Source texts of formatted documents:
* * *

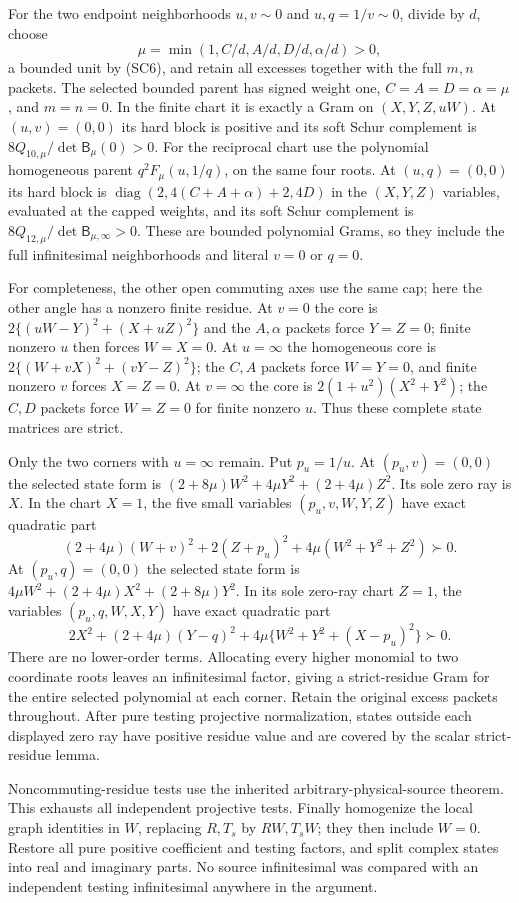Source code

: For the two endpoint neighborhoods $u,v\sim0$ and
$u,q=1/v\sim0$, divide by $d$, choose
\[
 \mu=\min(1,C/d,A/d,D/d,\alpha/d)>0,
\]
a bounded unit by (SC6), and retain all excesses together with
the full $m,n$ packets. The selected bounded parent has signed
weight one, $C=A=D=\alpha=\mu$, and $m=n=0$.
In the finite chart it is exactly a Gram on $(X,Y,Z,uW)$.
At $(u,v)=(0,0)$ its hard block is positive and its soft Schur
complement is $8Q_{10,\mu}/\det\mathsf B_\mu(0)>0$.
For the reciprocal chart use the polynomial homogeneous parent
$q^2F_\mu(u,1/q)$, on the same four roots. At $(u,q)=(0,0)$
its hard block is
$\operatorname{diag}(2,4(C+A+\alpha)+2,4D)$ in the
$(X,Y,Z)$ variables, evaluated at the capped weights, and its
soft Schur complement is
$8Q_{12,\mu}/\det\mathsf B_{\mu,\infty}>0$.
These are bounded polynomial Grams, so they include the full
infinitesimal neighborhoods and literal $v=0$ or $q=0$.

For completeness, the other open commuting axes use the same cap;
here the other angle has a nonzero finite residue.
At $v=0$ the core is $2\{(uW-Y)^2+(X+uZ)^2\}$ and the
$A,\alpha$ packets force $Y=Z=0$; finite nonzero $u$ then forces
$W=X=0$. At $u=\infty$ the homogeneous core is
$2\{(W+vX)^2+(vY-Z)^2\}$; the $C,A$ packets force $W=Y=0$,
and finite nonzero $v$ forces $X=Z=0$. At $v=\infty$ the core
is $2(1+u^2)(X^2+Y^2)$; the $C,D$ packets force $W=Z=0$
for finite nonzero $u$. Thus these complete state matrices are strict.

Only the two corners with $u=\infty$ remain. Put $p_u=1/u$.
At $(p_u,v)=(0,0)$ the selected state form is
$(2+8\mu)W^2+4\mu Y^2+(2+4\mu)Z^2$.
Its sole zero ray is $X$. In the chart $X=1$, the five small
variables $(p_u,v,W,Y,Z)$ have exact quadratic part
\[
 (2+4\mu)(W+v)^2+2(Z+p_u)^2+4\mu(W^2+Y^2+Z^2)\succ0.
\]
At $(p_u,q)=(0,0)$ the selected state form is
$4\mu W^2+(2+4\mu)X^2+(2+8\mu)Y^2$.
In its sole zero-ray chart $Z=1$, the variables
$(p_u,q,W,X,Y)$ have exact quadratic part
\[
 2X^2+(2+4\mu)(Y-q)^2+4\mu\{W^2+Y^2+(X-p_u)^2\}\succ0.
\]
There are no lower-order terms. Allocating every higher monomial
to two coordinate roots leaves an infinitesimal factor, giving a
strict-residue Gram for the entire selected polynomial at each
corner. Retain the original excess packets throughout.
After pure testing projective normalization, states outside each
displayed zero ray have positive residue value and are covered by
the scalar strict-residue lemma.

Noncommuting-residue tests use the inherited arbitrary-physical-source
theorem. This exhausts all independent projective tests. Finally
homogenize the local graph identities in $W$, replacing $R,T_s$
by $RW,T_sW$; they then include $W=0$. Restore all pure positive
coefficient and testing factors, and split complex states into real
and imaginary parts. No source infinitesimal was compared with an
independent testing infinitesimal anywhere in the argument.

* * *

What to do:
Every entry above should be written out again verbatim, with no pictures included.

Reply:
Source code

: For the two endpoint neighborhoods $u,v\sim0$ and
$u,q=1/v\sim0$, divide by $d$, choose
\[
 \mu=\min(1,C/d,A/d,D/d,\alpha/d)>0,
\]
a bounded unit by (SC6), and retain all excesses together with
the full $m,n$ packets. The selected bounded parent has signed
weight one, $C=A=D=\alpha=\mu$, and $m=n=0$.
In the finite chart it is exactly a Gram on $(X,Y,Z,uW)$.
At $(u,v)=(0,0)$ its hard block is positive and its soft Schur
complement is $8Q_{10,\mu}/\det\mathsf B_\mu(0)>0$.
For the reciprocal chart use the polynomial homogeneous parent
$q^2F_\mu(u,1/q)$, on the same four roots. At $(u,q)=(0,0)$
its hard block is
$\operatorname{diag}(2,4(C+A+\alpha)+2,4D)$ in the
$(X,Y,Z)$ variables, evaluated at the capped weights, and its
soft Schur complement is
$8Q_{12,\mu}/\det\mathsf B_{\mu,\infty}>0$.
These are bounded polynomial Grams, so they include the full
infinitesimal neighborhoods and literal $v=0$ or $q=0$.

For completeness, the other open commuting axes use the same cap;
here the other angle has a nonzero finite residue.
At $v=0$ the core is $2\{(uW-Y)^2+(X+uZ)^2\}$ and the
$A,\alpha$ packets force $Y=Z=0$; finite nonzero $u$ then forces
$W=X=0$. At $u=\infty$ the homogeneous core is
$2\{(W+vX)^2+(vY-Z)^2\}$; the $C,A$ packets force $W=Y=0$,
and finite nonzero $v$ forces $X=Z=0$. At $v=\infty$ the core
is $2(1+u^2)(X^2+Y^2)$; the $C,D$ packets force $W=Z=0$
for finite nonzero $u$. Thus these complete state matrices are strict.

Only the two corners with $u=\infty$ remain. Put $p_u=1/u$.
At $(p_u,v)=(0,0)$ the selected state form is
$(2+8\mu)W^2+4\mu Y^2+(2+4\mu)Z^2$.
Its sole zero ray is $X$. In the chart $X=1$, the five small
variables $(p_u,v,W,Y,Z)$ have exact quadratic part
\[
 (2+4\mu)(W+v)^2+2(Z+p_u)^2+4\mu(W^2+Y^2+Z^2)\succ0.
\]
At $(p_u,q)=(0,0)$ the selected state form is
$4\mu W^2+(2+4\mu)X^2+(2+8\mu)Y^2$.
In its sole zero-ray chart $Z=1$, the variables
$(p_u,q,W,X,Y)$ have exact quadratic part
\[
 2X^2+(2+4\mu)(Y-q)^2+4\mu\{W^2+Y^2+(X-p_u)^2\}\succ0.
\]
There are no lower-order terms. Allocating every higher monomial
to two coordinate roots leaves an infinitesimal factor, giving a
strict-residue Gram for the entire selected polynomial at each
corner. Retain the original excess packets throughout.
After pure testing projective normalization, states outside each
displayed zero ray have positive residue value and are covered by
the scalar strict-residue lemma.

Noncommuting-residue tests use the inherited arbitrary-physical-source
theorem. This exhausts all independent projective tests. Finally
homogenize the local graph identities in $W$, replacing $R,T_s$
by $RW,T_sW$; they then include $W=0$. Restore all pure positive
coefficient and testing factors, and split complex states into real
and imaginary parts. No source infinitesimal was compared with an
independent testing infinitesimal anywhere in the argument.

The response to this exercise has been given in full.